- REQUIRED WORK -
Would you work out how many lines below include the word "background"? Only that number is wanted.

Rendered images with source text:
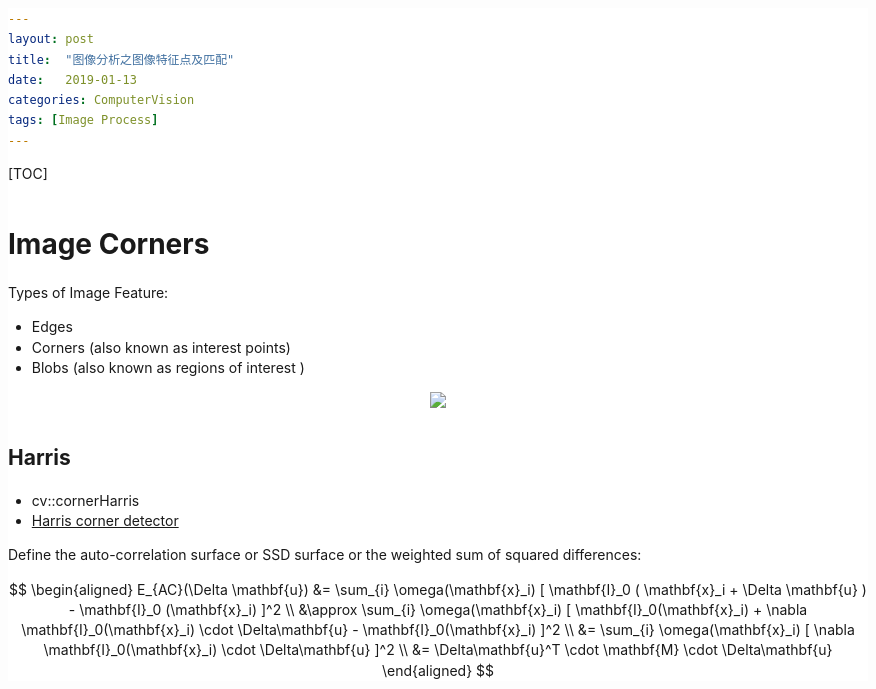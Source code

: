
 ```yaml
---
layout: post
title:  "图像分析之图像特征点及匹配"
date:   2019-01-13
categories: ComputerVision
tags: [Image Process]
---
```


[TOC]

# Image Corners

Types of Image Feature:

* Edges
* Corners (also known as interest points)
* Blobs (also known as regions of interest )

<div align=center>
  <img src="../images/image_features/image_features.png">
</div>

## Harris

* cv::cornerHarris
* [Harris corner detector](https://docs.opencv.org/2.4/doc/tutorials/features2d/trackingmotion/harris_detector/harris_detector.html)

Define the auto-correlation surface or SSD surface or the weighted sum of squared differences:

$$
\begin{aligned}
E_{AC}(\Delta \mathbf{u})
&=
\sum_{i} \omega(\mathbf{x}_i)
[
\mathbf{I}_0 ( \mathbf{x}_i + \Delta \mathbf{u} ) - \mathbf{I}_0 (\mathbf{x}_i)
]^2 \\
&\approx
\sum_{i} \omega(\mathbf{x}_i)
[
\mathbf{I}_0(\mathbf{x}_i) +
\nabla  \mathbf{I}_0(\mathbf{x}_i) \cdot \Delta\mathbf{u} -
\mathbf{I}_0(\mathbf{x}_i)
]^2 \\
&=
\sum_{i} \omega(\mathbf{x}_i)
[
\nabla  \mathbf{I}_0(\mathbf{x}_i) \cdot \Delta\mathbf{u}
]^2 \\
&= \Delta\mathbf{u}^T \cdot \mathbf{M} \cdot \Delta\mathbf{u}
\end{aligned}
$$
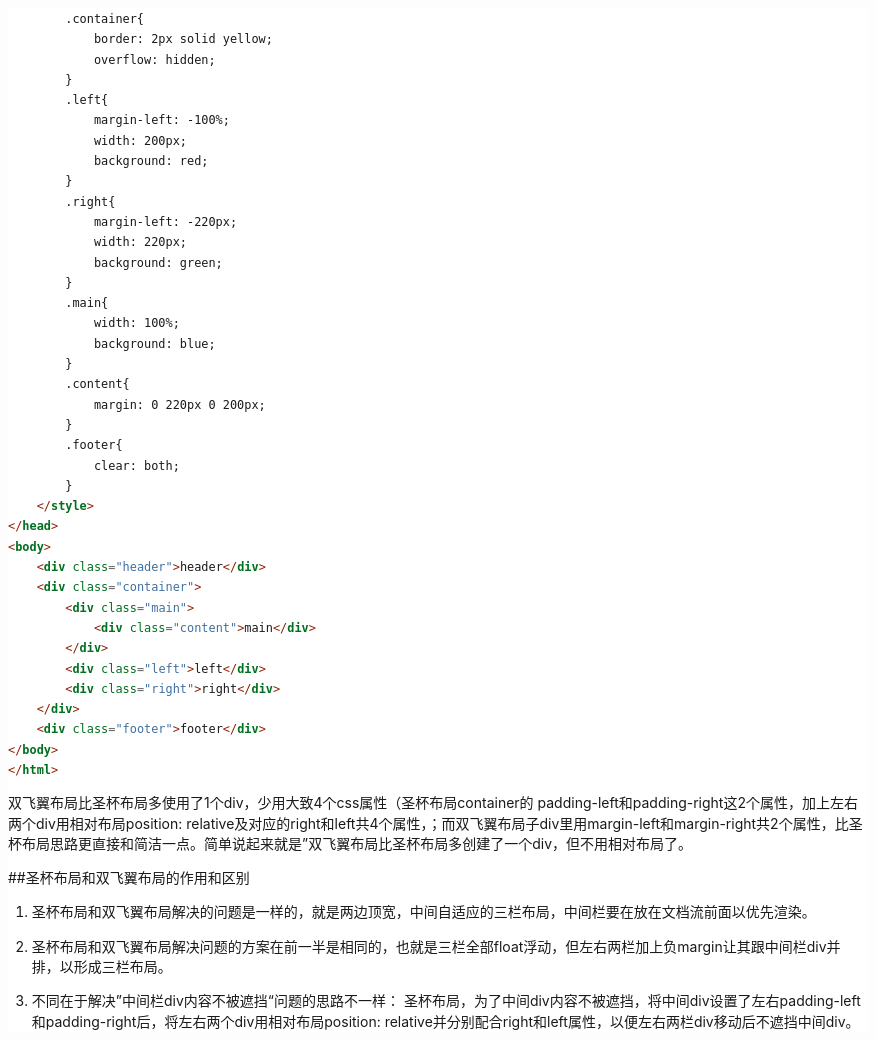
 ```html
        .container{
            border: 2px solid yellow;
            overflow: hidden;
        }
        .left{
            margin-left: -100%;
            width: 200px;
            background: red;
        }
        .right{
            margin-left: -220px;
            width: 220px;
            background: green;
        }
        .main{
            width: 100%;
            background: blue;
        }
        .content{
            margin: 0 220px 0 200px;
        }
        .footer{
            clear: both;
        }
    </style>
</head>
<body>
    <div class="header">header</div>
    <div class="container">
        <div class="main">
            <div class="content">main</div>
        </div>
        <div class="left">left</div>
        <div class="right">right</div>
    </div>
    <div class="footer">footer</div>
</body>
</html>
```
双飞翼布局比圣杯布局多使用了1个div，少用大致4个css属性（圣杯布局container的 padding-left和padding-right这2个属性，加上左右两个div用相对布局position: relative及对应的right和left共4个属性，；而双飞翼布局子div里用margin-left和margin-right共2个属性，比圣杯布局思路更直接和简洁一点。简单说起来就是”双飞翼布局比圣杯布局多创建了一个div，但不用相对布局了。



##圣杯布局和双飞翼布局的作用和区别
1. 圣杯布局和双飞翼布局解决的问题是一样的，就是两边顶宽，中间自适应的三栏布局，中间栏要在放在文档流前面以优先渲染。

2. 圣杯布局和双飞翼布局解决问题的方案在前一半是相同的，也就是三栏全部float浮动，但左右两栏加上负margin让其跟中间栏div并排，以形成三栏布局。

3. 不同在于解决”中间栏div内容不被遮挡“问题的思路不一样：
圣杯布局，为了中间div内容不被遮挡，将中间div设置了左右padding-left和padding-right后，将左右两个div用相对布局position: relative并分别配合right和left属性，以便左右两栏div移动后不遮挡中间div。
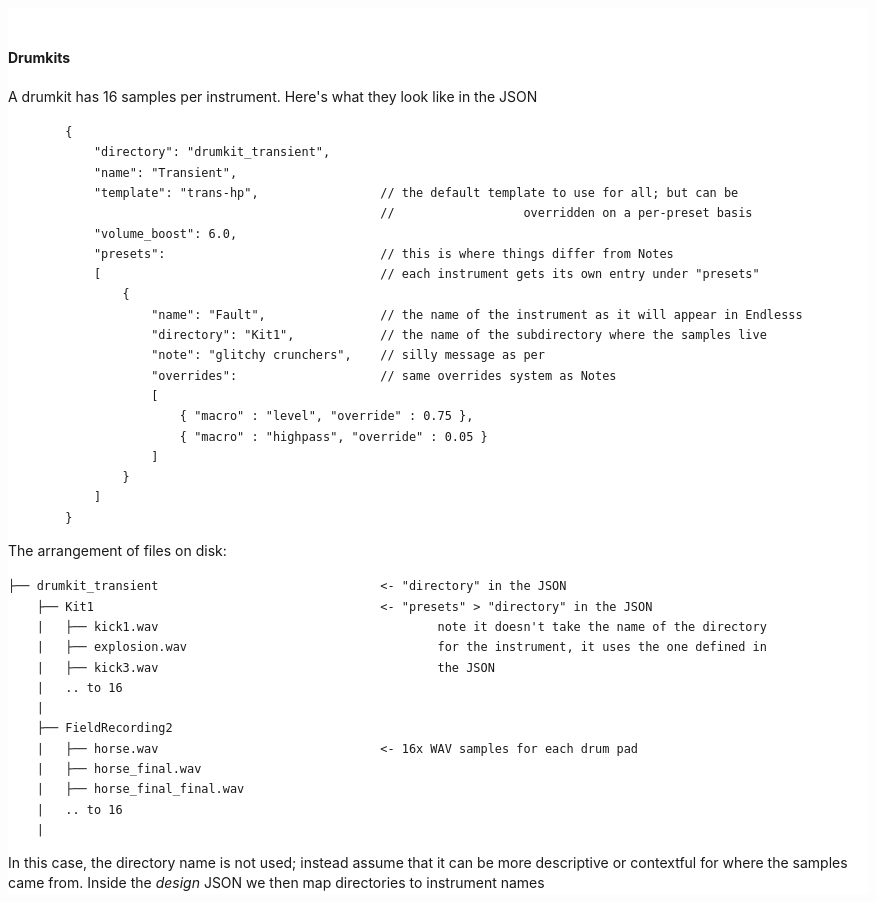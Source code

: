 <br> 

#### __Drumkits__

A drumkit has 16 samples per instrument. Here's what they look like in the JSON

```json5
        {
            "directory": "drumkit_transient",
            "name": "Transient",
            "template": "trans-hp",                 // the default template to use for all; but can be 
                                                    //                  overridden on a per-preset basis
            "volume_boost": 6.0,                    
            "presets":                              // this is where things differ from Notes
            [                                       // each instrument gets its own entry under "presets"
                {
                    "name": "Fault",                // the name of the instrument as it will appear in Endlesss
                    "directory": "Kit1",            // the name of the subdirectory where the samples live
                    "note": "glitchy crunchers",    // silly message as per
                    "overrides":                    // same overrides system as Notes
                    [
                        { "macro" : "level", "override" : 0.75 },
                        { "macro" : "highpass", "override" : 0.05 }
                    ]
                }
            ]
        }
```

The arrangement of files on disk:

```
├── drumkit_transient                               <- "directory" in the JSON
    ├── Kit1                                        <- "presets" > "directory" in the JSON
    |   ├── kick1.wav                                       note it doesn't take the name of the directory
    |   ├── explosion.wav                                   for the instrument, it uses the one defined in 
    |   ├── kick3.wav                                       the JSON
    |   .. to 16
    |
    ├── FieldRecording2
    |   ├── horse.wav                               <- 16x WAV samples for each drum pad
    |   ├── horse_final.wav
    |   ├── horse_final_final.wav
    |   .. to 16
    |
```
In this case, the directory name is not used; instead assume that it can be more descriptive or contextful for where the samples came from. Inside the *design* JSON we then map directories to instrument names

- TASK ANSWER -
3